Es bastante evidente, al menos desde luego para mí, que el vino de hoy tiene muy poco que ver con el de hace unas décadas, no ya solo en cuestiones como los momentos y cantidades consumidas, sino incluso por sus propias características, eso que algunos se empeñan en llamar calidad e intentan justificar con contraetiquetas o precios más altos.
Lo que ya no tengo tan claro es si resulta tan evidente el papel que en este cambio han jugado las bodegas a la hora de “hablar” con los consumidores.

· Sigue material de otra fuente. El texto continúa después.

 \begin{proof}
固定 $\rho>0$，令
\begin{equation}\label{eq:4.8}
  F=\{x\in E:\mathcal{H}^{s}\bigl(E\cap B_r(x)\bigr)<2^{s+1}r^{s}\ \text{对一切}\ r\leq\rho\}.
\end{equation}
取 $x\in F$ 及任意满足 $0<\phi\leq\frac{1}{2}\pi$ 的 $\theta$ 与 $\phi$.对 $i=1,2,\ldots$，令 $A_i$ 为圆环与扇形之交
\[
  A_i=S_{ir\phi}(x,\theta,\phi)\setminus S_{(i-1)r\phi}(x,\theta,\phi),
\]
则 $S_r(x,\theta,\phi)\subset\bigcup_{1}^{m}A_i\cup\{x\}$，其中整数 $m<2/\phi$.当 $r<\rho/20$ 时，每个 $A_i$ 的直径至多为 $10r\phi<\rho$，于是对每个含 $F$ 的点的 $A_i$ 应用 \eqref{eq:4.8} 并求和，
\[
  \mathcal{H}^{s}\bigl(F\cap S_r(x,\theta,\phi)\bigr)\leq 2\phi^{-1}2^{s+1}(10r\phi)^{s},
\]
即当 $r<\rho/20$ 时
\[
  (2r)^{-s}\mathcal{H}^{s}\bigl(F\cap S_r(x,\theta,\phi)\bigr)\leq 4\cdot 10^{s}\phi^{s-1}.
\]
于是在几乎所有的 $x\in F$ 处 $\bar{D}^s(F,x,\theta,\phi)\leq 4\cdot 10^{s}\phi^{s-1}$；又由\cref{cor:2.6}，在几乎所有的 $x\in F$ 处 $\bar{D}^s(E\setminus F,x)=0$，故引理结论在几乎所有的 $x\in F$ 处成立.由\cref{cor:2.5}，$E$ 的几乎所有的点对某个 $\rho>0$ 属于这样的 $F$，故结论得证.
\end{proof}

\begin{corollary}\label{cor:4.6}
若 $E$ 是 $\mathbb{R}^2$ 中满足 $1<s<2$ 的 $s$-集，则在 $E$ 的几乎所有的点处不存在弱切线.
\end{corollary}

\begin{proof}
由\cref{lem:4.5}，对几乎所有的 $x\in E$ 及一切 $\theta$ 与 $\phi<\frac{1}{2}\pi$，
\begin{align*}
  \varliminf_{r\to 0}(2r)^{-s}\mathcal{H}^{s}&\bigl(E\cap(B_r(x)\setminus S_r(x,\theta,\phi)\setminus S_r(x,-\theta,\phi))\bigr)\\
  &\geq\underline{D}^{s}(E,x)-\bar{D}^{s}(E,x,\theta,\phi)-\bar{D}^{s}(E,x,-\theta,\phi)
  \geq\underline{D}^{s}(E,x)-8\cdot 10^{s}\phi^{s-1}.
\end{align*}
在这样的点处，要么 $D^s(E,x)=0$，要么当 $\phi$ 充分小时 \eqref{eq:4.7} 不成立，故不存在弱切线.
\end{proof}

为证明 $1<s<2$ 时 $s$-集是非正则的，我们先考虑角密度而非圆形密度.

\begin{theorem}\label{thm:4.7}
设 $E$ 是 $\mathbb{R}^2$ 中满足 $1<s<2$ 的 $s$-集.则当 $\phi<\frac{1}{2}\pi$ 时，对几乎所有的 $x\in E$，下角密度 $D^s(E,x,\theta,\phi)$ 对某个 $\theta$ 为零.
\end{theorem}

Los cambios en las características técnicas de los vinos, sus envases, cierres, etiquetas, tamaños, lenguaje, promoción,… formas todas ellas en las que se entabla un diálogo con los consumidores y que muchas bodegas e instituciones se empeñan en circunscribir a los mensajes publicitarios, olvidándose de que su packaging y el responsable de recomendarles un vino son la forma más directa que tienen para establecer ese diálogo con los consumidores.
Cada vez son más los que “gritan” que los mensajes hay que actualizarlos, que los motivos por los que se adquiere una botella de vino han cambiado, que el momento de su consumo también; incluso el número de personas para las que va destinada una botella con el consiguiente efecto en su capacidad. Pero más importante que todo esto (que lo es, y mucho), es el superar de una vez por todas esos mensajes en los que tecnicismos y vocablos incomprensibles para la mayoría de las personas intentan convencernos de que el vino es algo que está mucho más allá del único motivo por el que un consumidor ha comprado una botella: pasar un buen rato, y si es posible, que se convierta en inolvidable.

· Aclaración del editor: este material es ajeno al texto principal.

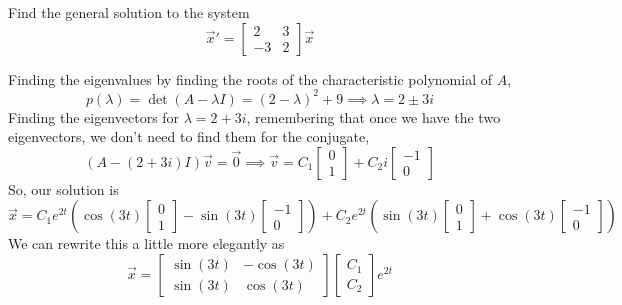 \begin{example}
	Find the general solution to the system
	\begin{equation*}
		\vec{x}' = \begin{bmatrix}
			2 & 3 \\
			-3 & 2
		\end{bmatrix} \vec{x}
	\end{equation*}
\end{example}
\noindent
Finding the eigenvalues by finding the roots of the characteristic polynomial of $A$,
\begin{equation*}
	p(\lambda) = \det{(A - \lambda I)} = (2-\lambda)^2 + 9 \implies \lambda = 2 \pm 3i
\end{equation*}
Finding the eigenvectors for $\lambda = 2 + 3i$, remembering that once we have the two eigenvectors, we don't need to find them for the conjugate,
\begin{equation*}
	(A - (2+3i)I)\vec{v} = \vec{0} \implies \vec{v} = C_1\begin{bmatrix}
		0 \\
		1
	\end{bmatrix} + C_2i\begin{bmatrix}
		-1 \\
		0
	\end{bmatrix}
\end{equation*}
So, our solution is
\begin{equation*}
	\vec{x} = C_1e^{2t}\left(\cos{(3t)}\begin{bmatrix}
		0 \\
		1
	\end{bmatrix}-\sin{(3t)}\begin{bmatrix}
		-1 \\
		0
	\end{bmatrix}\right) + C_2e^{2t}\left(\sin{(3t)}\begin{bmatrix}
		0 \\
		1
	\end{bmatrix}+\cos{(3t)}\begin{bmatrix}
		-1 \\
		0
	\end{bmatrix}\right)
\end{equation*}
We can rewrite this a little more elegantly as
\begin{equation*}
	\vec{x} = \begin{bmatrix}
		\sin{(3t)} & - \cos{(3t)} \\
		\sin{(3t)} & \cos{(3t)}
	\end{bmatrix} \begin{bmatrix}
		C_1 \\
		C_2
	\end{bmatrix} e^{2t}
\end{equation*}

El vino es eso: felicidad, placer, emociones, recuerdos…
¿Lo han entendido las bodegas, las organizaciones o las administraciones? Pues las hay que sí, pero todavía son muchas que no, que siguen empeñadas en hacernos saber de polifenoles, robles, resveratrol, suelos o viñedos.

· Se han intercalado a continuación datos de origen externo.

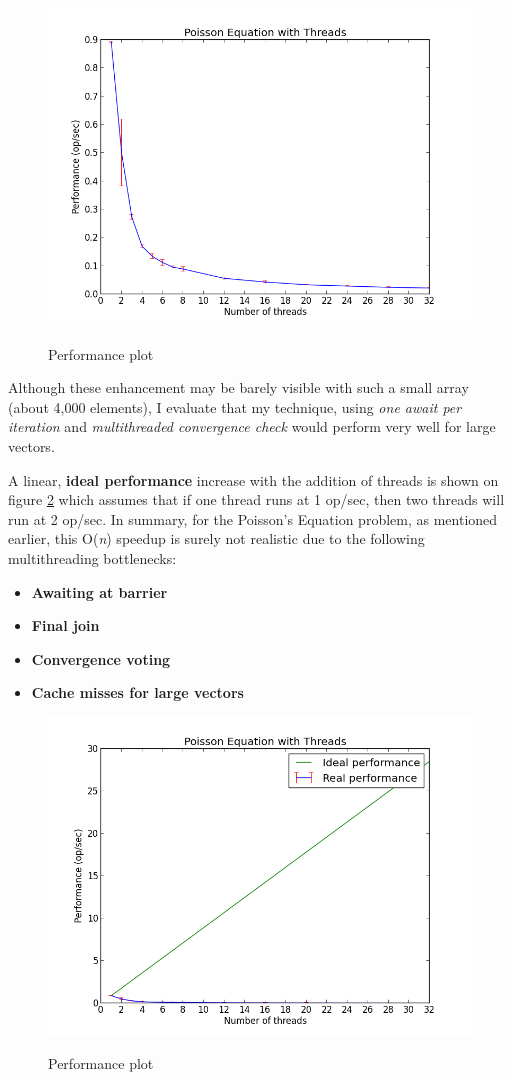 \documentclass{article}
\begin{document}
\begin{figure}
  \centering
  \caption{Performance plot}
  \includegraphics[width=0.8\linewidth, natwidth=800, natheight=600]{graphs/performance.png}
  \label{fig:perf}
\end{figure}

Although these enhancement may be barely visible with such a small array (about 4,000 elements), I evaluate that my technique, using \textit{one await per iteration} and \textit{multithreaded convergence check} would perform very well for large vectors.

A linear, \textbf{ideal performance} increase with the addition of threads is shown on figure \ref{fig:ideal-perf} which assumes that if one thread runs at 1 op/sec, then two threads will run at 2 op/sec. In summary, for the Poisson's Equation problem, as mentioned earlier, this O(\textit{n}) speedup is surely not realistic due to the following multithreading bottlenecks:

\begin{itemize}
\setlength\itemsep{0.35em}
  \item \textbf{Awaiting at barrier}
  \item \textbf{Final join}
  \item \textbf{Convergence voting}
  \item \textbf{Cache misses for large vectors}
\end{itemize}

\begin{figure}
  \centering
  \caption{Performance plot}
  \includegraphics[width=0.8\linewidth, natwidth=800, natheight=600]{graphs/ideal_performance.png}
  \label{fig:ideal-perf}
\end{figure}
\end{document}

Si no quieren escucharnos a nosotros, no lo hagan, pero sepan lo que dicen a los que más han reconocido mediante galardones por su labor en la recomendación de vino. Lean lo que dicen sobre lo que buscan los consumidores que hasta ellos llegan y verán como existe un gran entusiasmo por el mundo del vino, pero también un gran cansancio por la forma en la que se les está intentado convencer.